### ASSIGNED TASK
Please give the number of lines in the material below that contain "property", without further comment.

### DATASET ENTRIES

◆ ◆ ◆ ◆ ◆

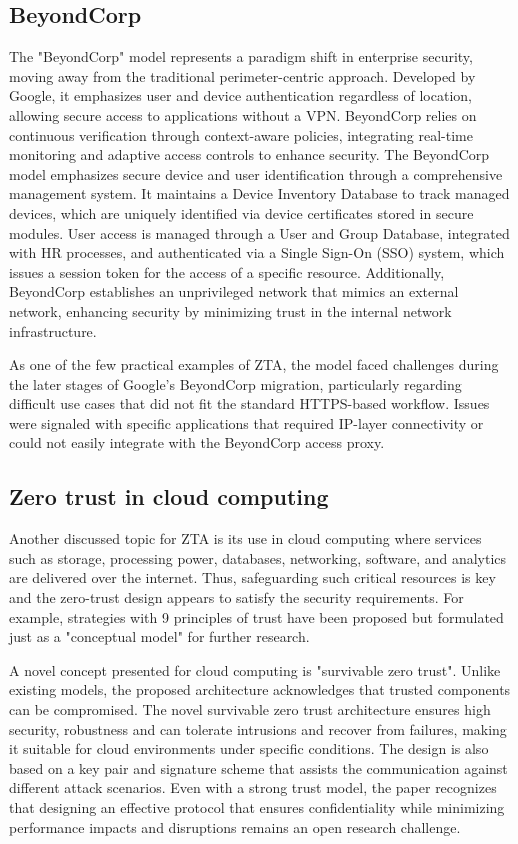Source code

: \subsection{BeyondCorp}
The "BeyondCorp"\cite{ward2014beyondcorp} model represents a paradigm shift in enterprise security, moving away from the traditional perimeter-centric approach. Developed by Google, it emphasizes user and device authentication regardless of location, allowing secure access to applications without a VPN. BeyondCorp relies on continuous verification through context-aware policies, integrating real-time monitoring and adaptive access controls to enhance security. The BeyondCorp model emphasizes secure device and user identification through a comprehensive management system. It maintains a Device Inventory Database to track managed devices, which are uniquely identified via device certificates stored in secure modules. User access is managed through a User and Group Database, integrated with HR processes, and authenticated via a Single Sign-On (SSO) system, which issues a session token for the access of a specific resource. Additionally, BeyondCorp establishes an unprivileged network that mimics an external network, enhancing security by minimizing trust in the internal network infrastructure.

As one of the few practical examples of ZTA, the model faced challenges during the later stages of Google's BeyondCorp migration, particularly regarding difficult use cases that did not fit the standard HTTPS-based workflow. Issues were signaled with specific applications that required IP-layer connectivity or could not easily integrate with the BeyondCorp access proxy\cite{gonccalves2023beyondcorp}.

\subsection{Zero trust in cloud computing}

Another discussed topic for ZTA is its use in cloud computing where services such as storage, processing power, databases, networking, software, and analytics are delivered over the internet. Thus, safeguarding such critical resources is key and the zero-trust design appears to satisfy the security requirements. For example, strategies with 9 principles of trust have been proposed but formulated just as a "conceptual model"\cite{9104214} for further research.

A novel concept presented for cloud computing is "survivable zero trust". Unlike existing models, the proposed architecture \cite{ferretti2021survivable} acknowledges that trusted components can be compromised. The novel survivable zero trust architecture ensures high security, robustness and can tolerate intrusions and recover from failures, making it suitable for cloud environments under specific conditions. The design is also based on a key pair and signature scheme that assists the communication against different attack scenarios. Even with a strong trust model, the paper recognizes that designing an effective protocol that ensures confidentiality while minimizing performance impacts and disruptions remains an open research challenge.

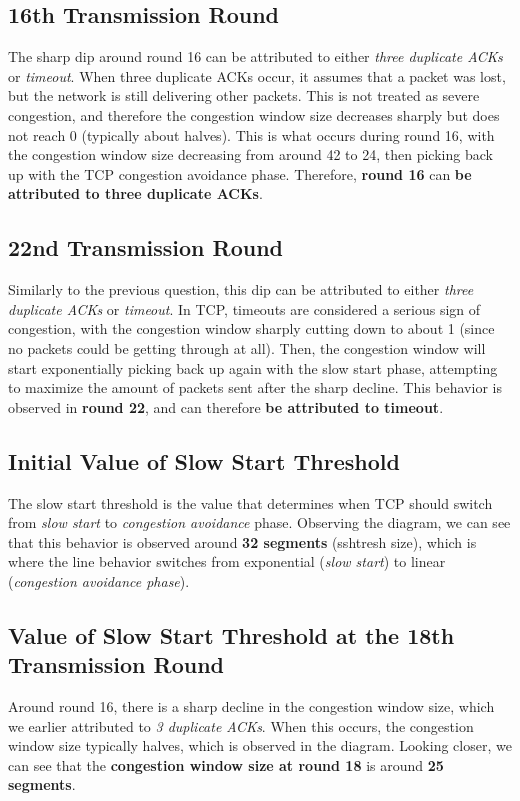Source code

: \documentclass[colorlinks=true, allcolors=blue]{article}
\begin{document}
\subsection{16th Transmission Round}
The sharp dip around round 16 can be attributed to either \textit{three duplicate ACKs} or \textit{timeout}. When three duplicate ACKs occur, it assumes that a packet was lost, but the network is still delivering other packets. This is not treated as severe congestion, and therefore the congestion window size decreases sharply but does not reach 0 (typically about halves). This is what occurs during round 16, with the congestion window size decreasing from around 42 to 24, then picking back up with the TCP congestion avoidance phase. Therefore, \textbf{round 16} can \textbf{be attributed to three duplicate ACKs}.

\subsection{22nd Transmission Round}
Similarly to the previous question, this dip can be attributed to either \textit{three duplicate ACKs} or \textit{timeout}. In TCP, timeouts are considered a serious sign of congestion, with the congestion window sharply cutting down to about 1 (since no packets could be getting through at all). Then, the congestion window will start exponentially picking back up again with the slow start phase, attempting to maximize the amount of packets sent after the sharp decline. This behavior is observed in \textbf{round 22}, and can therefore \textbf{be attributed to timeout}.

\subsection{Initial Value of Slow Start Threshold}
The slow start threshold is the value that determines when TCP should switch from \textit{slow start} to \textit{congestion avoidance} phase. Observing the diagram, we can see that this behavior is observed around \textbf{32 segments} (sshtresh size), which is where the line behavior switches from exponential (\textit{slow start}) to linear (\textit{congestion avoidance phase}).

\subsection{Value of Slow Start Threshold at the 18th Transmission Round}
Around round 16, there is a sharp decline in the congestion window size, which we earlier attributed to \textit{3 duplicate ACKs}. When this occurs, the congestion window size typically halves, which is observed in the diagram. Looking closer, we can see that the \textbf{congestion window size at round 18} is around \textbf{25 segments}.
\end{document}
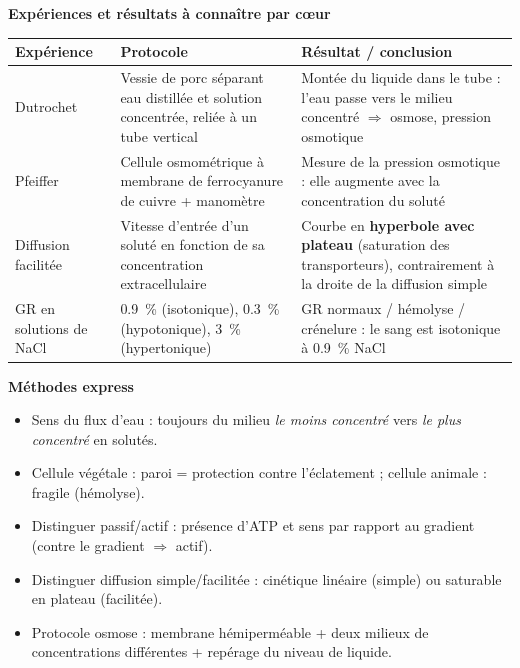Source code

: \documentclass[11pt]{article}
\begin{document}
\begin{bilan}
\textbf{Expériences et résultats à connaître par c\oe ur}
\begin{center}
\begin{tabularx}{\linewidth}{|l|X|X|}
\hline
\rowcolor{popblueL} \textbf{Expérience} & \textbf{Protocole} & \textbf{Résultat / conclusion} \\
\hline
Dutrochet & Vessie de porc séparant eau distillée et solution concentrée, reliée à un tube vertical & Montée du liquide dans le tube : l'eau passe vers le milieu concentré $\Rightarrow$ osmose, pression osmotique \\
\hline
Pfeiffer & Cellule osmométrique à membrane de ferrocyanure de cuivre + manomètre & Mesure de la pression osmotique : elle augmente avec la concentration du soluté \\
\hline
Diffusion facilitée & Vitesse d'entrée d'un soluté en fonction de sa concentration extracellulaire & Courbe en \textbf{hyperbole avec plateau} (saturation des transporteurs), contrairement à la droite de la diffusion simple \\
\hline
GR en solutions de NaCl & \SI{0,9}{\percent} (isotonique), \SI{0,3}{\percent} (hypotonique), \SI{3}{\percent} (hypertonique) & GR normaux / hémolyse / crénelure : le sang est isotonique à \SI{0,9}{\percent} NaCl \\
\hline
\end{tabularx}
\end{center}

\textbf{Méthodes express}
\begin{itemize}
  \item Sens du flux d'eau : toujours du milieu \emph{le moins concentré} vers \emph{le plus concentré} en solutés.
  \item Cellule végétale : paroi = protection contre l'éclatement ; cellule animale : fragile (hémolyse).
  \item Distinguer passif/actif : présence d'ATP et sens par rapport au gradient (contre le gradient $\Rightarrow$ actif).
  \item Distinguer diffusion simple/facilitée : cinétique linéaire (simple) ou saturable en plateau (facilitée).
  \item Protocole osmose : membrane hémiperméable + deux milieux de concentrations différentes + repérage du niveau de liquide.
\end{itemize}
\end{bilan}
\end{document}

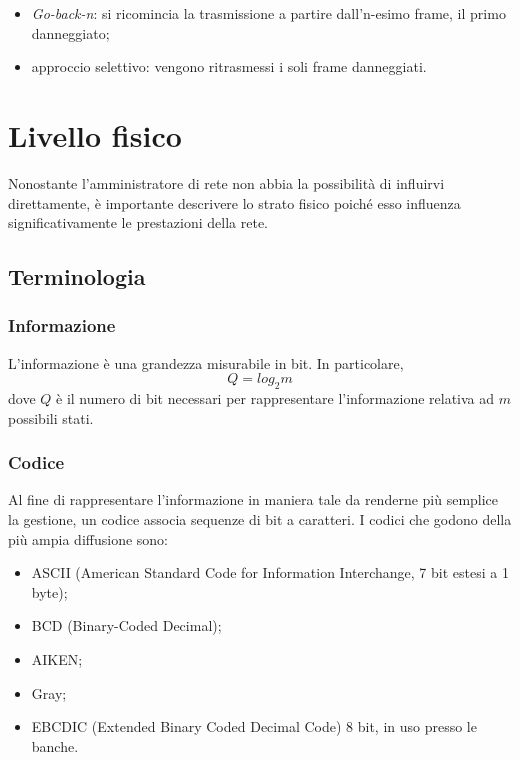 \documentclass[a4paper,11pt]{article}
\def\sec#1{\section{#1}\label{#1}}
\def\subsub#1{\subsubsection{#1}\label{#1}}
\begin{document}
\begin{itemize}
\item \textit{Go-back-n}: si ricomincia la trasmissione a partire dall'n-esimo frame, il primo danneggiato;
\item approccio selettivo: vengono ritrasmessi i soli frame danneggiati.
\end{itemize}
\newpage\sec{Livello fisico}
Nonostante l'amministratore di rete non abbia la possibilità di influirvi direttamente, è importante descrivere lo strato fisico poiché esso influenza significativamente le prestazioni della rete.

\subsection{Terminologia}
\subsub{Informazione} 
L'informazione è una grandezza misurabile in bit. In particolare, \[Q=log_{2}m\] dove $Q$ è il numero di bit necessari per rappresentare l'informazione relativa ad $m$ possibili stati.

\subsub{Codice}
Al fine di rappresentare l'informazione in maniera tale da renderne più semplice la gestione, un codice associa sequenze di bit a caratteri. I codici che godono della più ampia diffusione sono:
\begin{itemize}
\item ASCII (American Standard Code for Information Interchange, 7 bit estesi a 1 byte);
\item BCD (Binary-Coded Decimal);
\item AIKEN;
\item Gray;
\item EBCDIC (Extended Binary Coded Decimal Code) 8 bit, in uso presso le banche.
\end{itemize}
\end{document}
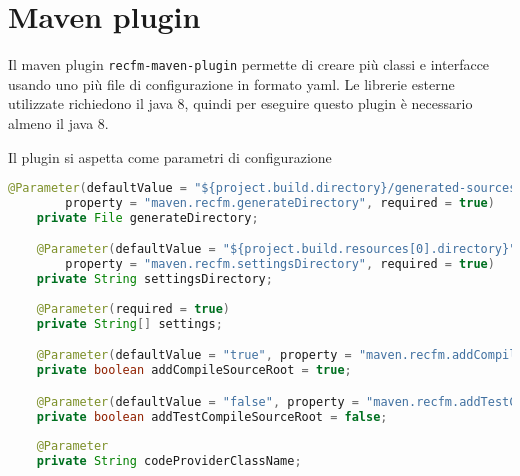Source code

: \documentclass[a4paper,10pt]{report}
\begin{document}
\section{Maven plugin}
Il maven plugin \verb!recfm-maven-plugin! permette di creare più classi e 
interfacce usando uno più file di configurazione in formato yaml.
Le librerie esterne utilizzate richiedono il java 8, quindi per eseguire questo 
plugin è necessario almeno il java 8.

Il plugin si aspetta come parametri di configurazione
\begin{figure*}[!htb]
\begin{lstlisting}[language=java, caption=parametri impostabili del maven plugin, 
label=lst:spring-conf]
    @Parameter(defaultValue = "${project.build.directory}/generated-sources/recfm",
        property = "maven.recfm.generateDirectory", required = true)
    private File generateDirectory;

    @Parameter(defaultValue = "${project.build.resources[0].directory}",
        property = "maven.recfm.settingsDirectory", required = true)
    private String settingsDirectory;
    
    @Parameter(required = true)
    private String[] settings;

    @Parameter(defaultValue = "true", property = "maven.recfm.addCompileSourceRoot")
    private boolean addCompileSourceRoot = true;

    @Parameter(defaultValue = "false", property = "maven.recfm.addTestCompileSourceRoot")
    private boolean addTestCompileSourceRoot = false;
    
    @Parameter
    private String codeProviderClassName;
\end{lstlisting}
\end{figure*}
\end{document}
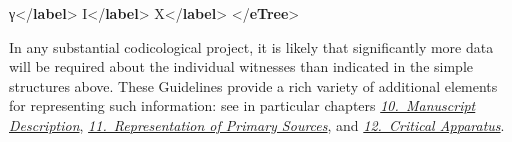 \begin{shaded}
\hspace*{1em}\mbox{}\newline 
{}\mbox{}\newline 
{}\mbox{}\newline 
\hspace*{1em}γ{</\textbf{label}>}\mbox{}\newline 
\hspace*{1em}\mbox{}\newline 
\hspace*{1em}\hspace*{1em}I{</\textbf{label}>}\mbox{}\newline 
\hspace*{1em}\mbox{}\newline 
\hspace*{1em}\mbox{}\newline 
\hspace*{1em}\hspace*{1em}X{</\textbf{label}>}\mbox{}\newline 
\hspace*{1em}\mbox{}\newline 
{}\mbox{}\newline 
{</\textbf{eTree}>}\end{shaded}\egroup\par \par
In any substantial codicological project, it is likely that significantly more data will be required about the individual witnesses than indicated in the simple structures above. These Guidelines provide a rich variety of additional elements for representing such information: see in particular chapters \textit{\hyperref[MS]{10.\ Manuscript Description}}, \textit{\hyperref[PH]{11.\ Representation of Primary Sources}}, and \textit{\hyperref[TC]{12.\ Critical Apparatus}}.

◆ ◆ ◆ ◆ ◆

### RESULT OF THIS TASK
4